Friday, May 25, 2018
Editorials

Editorial: Lawmakers should approve charity reforms

If the Legislature does its job this spring, it soon will be a lot safer to give to charities in Florida. Adam Putnam, the state agriculture and consumer services commissioner, has proposed significantly tougher regulations for charities and firms that solicit donations for them by phone. Now lawmakers need to approve the reforms and drive out the bad actors who capitalize on Floridians' best intentions.

Putnam's move comes eight months after the Tampa Bay Times and the Center for Investigative Reporting began shining the light on "America's worst charities." Many of those flourished in Florida thanks to lax regulation, enriching themselves and their family members while spending next to nothing on the causes they claim to champion.

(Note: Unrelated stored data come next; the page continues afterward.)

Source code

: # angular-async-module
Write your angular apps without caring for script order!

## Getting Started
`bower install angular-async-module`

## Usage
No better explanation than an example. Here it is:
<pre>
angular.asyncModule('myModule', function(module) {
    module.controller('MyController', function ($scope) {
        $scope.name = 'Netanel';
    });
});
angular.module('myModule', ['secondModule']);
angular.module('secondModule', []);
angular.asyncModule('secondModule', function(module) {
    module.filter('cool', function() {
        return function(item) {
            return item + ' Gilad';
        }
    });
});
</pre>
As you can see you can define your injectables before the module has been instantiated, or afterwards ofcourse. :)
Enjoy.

Now even when charities or the telephone solicitors who raise money for them run afoul of Florida's rules — such as hiring convicted thieves or fraudsters to call potential donors and potentially collect credit card numbers — regulators have struggled to prosecute.

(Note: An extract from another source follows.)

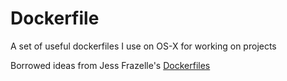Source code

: # Dockerfile

A set of useful dockerfiles I use on OS-X for working on projects

Borrowed ideas from Jess Frazelle's [Dockerfiles](https://github.com/jessfrazells/dockerfiles "Jess Frazelle's Dockerfiles")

The legislation that Sen. Jeff Brandes, R-St. Petersburg, and Rep. Jim Boyd, R-Bradenton, filed last week at Putnam's request has two key strengths: Dramatically increasing public disclosure of the inner workings of charities and solicitors, and clarifying when the state can shut them down.

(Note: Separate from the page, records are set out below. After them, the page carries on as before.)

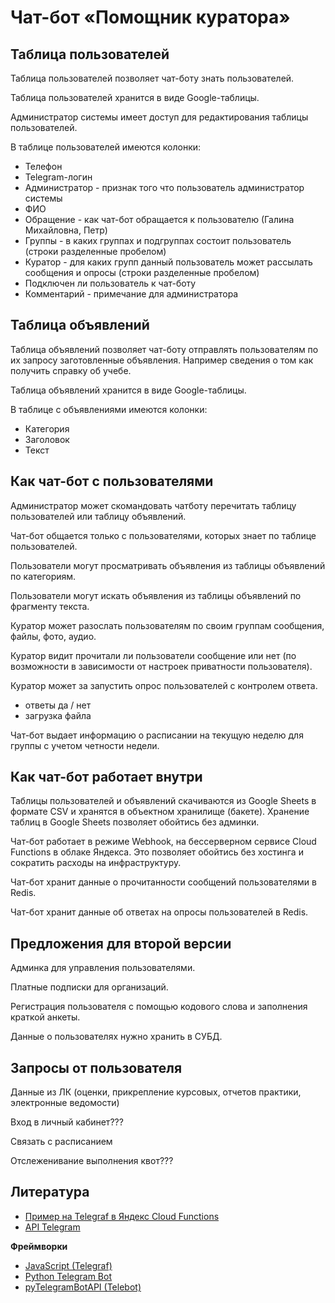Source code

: # Чат-бот «Помощник куратора»

## Таблица пользователей

Таблица пользователей позволяет чат-боту знать пользователей.

Таблица пользователей хранится в виде Google-таблицы.

Администратор системы имеет доступ для редактирования таблицы пользователей.

В таблице пользователей имеются колонки:

* Телефон
* Telegram-логин
* Администратор - признак того что пользователь администратор системы
* ФИО
* Обращение - как чат-бот обращается к пользователю (Галина Михайловна, Петр)
* Группы - в каких группах и подгруппах состоит пользователь (строки 
  разделенные пробелом)
* Куратор - для каких групп данный пользователь может рассылать сообщения и 
  опросы (строки разделенные пробелом)
* Подключен ли пользователь к чат-боту
* Комментарий - примечание для администратора

## Таблица объявлений

Таблица объявлений позволяет чат-боту отправлять пользователям по их запросу заготовленные объявления. Например сведения о том как получить справку об учебе.

Таблица объявлений хранится в виде Google-таблицы.

В таблице с объявлениями имеются колонки:

* Категория
* Заголовок
* Текст

## Как чат-бот с пользователями

Администратор может скомандовать чатботу перечитать таблицу пользователей или таблицу объявлений.

Чат-бот общается только с пользователями, которых знает по таблице пользователей.

Пользователи могут просматривать объявления из таблицы объявлений по категориям.

Пользователи могут искать объявления из таблицы объявлений по фрагменту текста.

Куратор может разослать пользователям по своим группам сообщения, файлы, фото, аудио.

Куратор видит прочитали ли пользователи сообщение или нет (по возможности в зависимости от настроек приватности пользователя).

Куратор может за запустить опрос пользователей с контролем ответа.
- ответы да / нет
- загрузка файла

Чат-бот выдает информацию о расписании на текущую неделю для группы с учетом четности недели.

## Как чат-бот работает внутри

Таблицы пользователей и объявлений скачиваются из Google Sheets в формате CSV и хранятся в объектном хранилище (бакете). Хранение таблиц в Google Sheets позволяет обойтись без админки.

Чат-бот работает в режиме Webhook, на бессерверном сервисе Cloud Functions в облаке Яндекса. Это позволяет обойтись без хостинга и сократить расходы на инфраструктуру.

Чат-бот хранит данные о прочитанности сообщений пользователями в Redis.

Чат-бот хранит данные об ответах на опросы пользователей в Redis.

## Предложения для второй версии

Админка для управления пользователями.

Платные подписки для организаций.

Регистрация пользователя с помощью кодового слова и заполнения краткой анкеты.

Данные о пользователях нужно хранить в СУБД.

## Запросы от пользователя

Данные из ЛК (оценки, прикрепление курсовых, отчетов практики, электронные ведомости)

Вход в личный кабинет???

Связать с расписанием

Отслеженивание выполнения квот???

## Литература

* [Пример на Telegraf в Яндекс Сloud Functions](https://cloud.yandex.ru/docs/functions/tutorials/telegram-bot-serverless)
* [API Telegram](https://core.telegram.org/)

**Фреймворки**

* [JavaScript (Telegraf)](https://telegrafjs.org/)
* [Python Telegram Bot](https://docs.python-telegram-bot.org/en/v20.0a4/)
* [pyTelegramBotAPI (Telebot)](https://pytba.readthedocs.io/en/latest/index.html)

But its most important function, Putnam's office believes, is that tougher rules could prevent bad actors from setting up shop here. That would include scammers such as Bobby Thompson, who was convicted in Ohio last month and sentenced to 28 years in prison after the Times first exposed his multi-million-dollar U.S. Navy Veterans Association scam. Charities claiming annual revenues of more than $1 million will be required to undergo an independent financial audit. If less than 25 percent of the proceeds are actually being spent on charity, the group will have to detail how it is spending its money and with whom — including identifying any familial connections. Charities that evoke a national or international tragedy to solicit money will have to file quarterly rather than annual reports.

The state also would require more disclosure by professional solicitors — telemarketing firms that dial for donations on charities' behalf. Before a single call is made to ask for money, the firm would have to provide a copy of the solicitation script, the locations and phone numbers from which the calls would be made, and details about what percentage of funds raised actually flow to the charity. While now solicitors are on the honor system to not hire felons, the state would require a $100 licensing fee and background check for each employee who calls the public for donations.

Finally, much of the new information the state collects will flow to an online database, enabling Floridians to investigate a charity before giving. Those without computer access could call the state's consumer services hotline at 1-800-Help-Fla.

It would be naive to think these changes would root out every unscrupulous actor in Florida. But Putnam's proposal gives regulators more tools and the donating public far more information. Senate President Don Gaetz and House Speaker Will Weatherford should make this legislation a priority.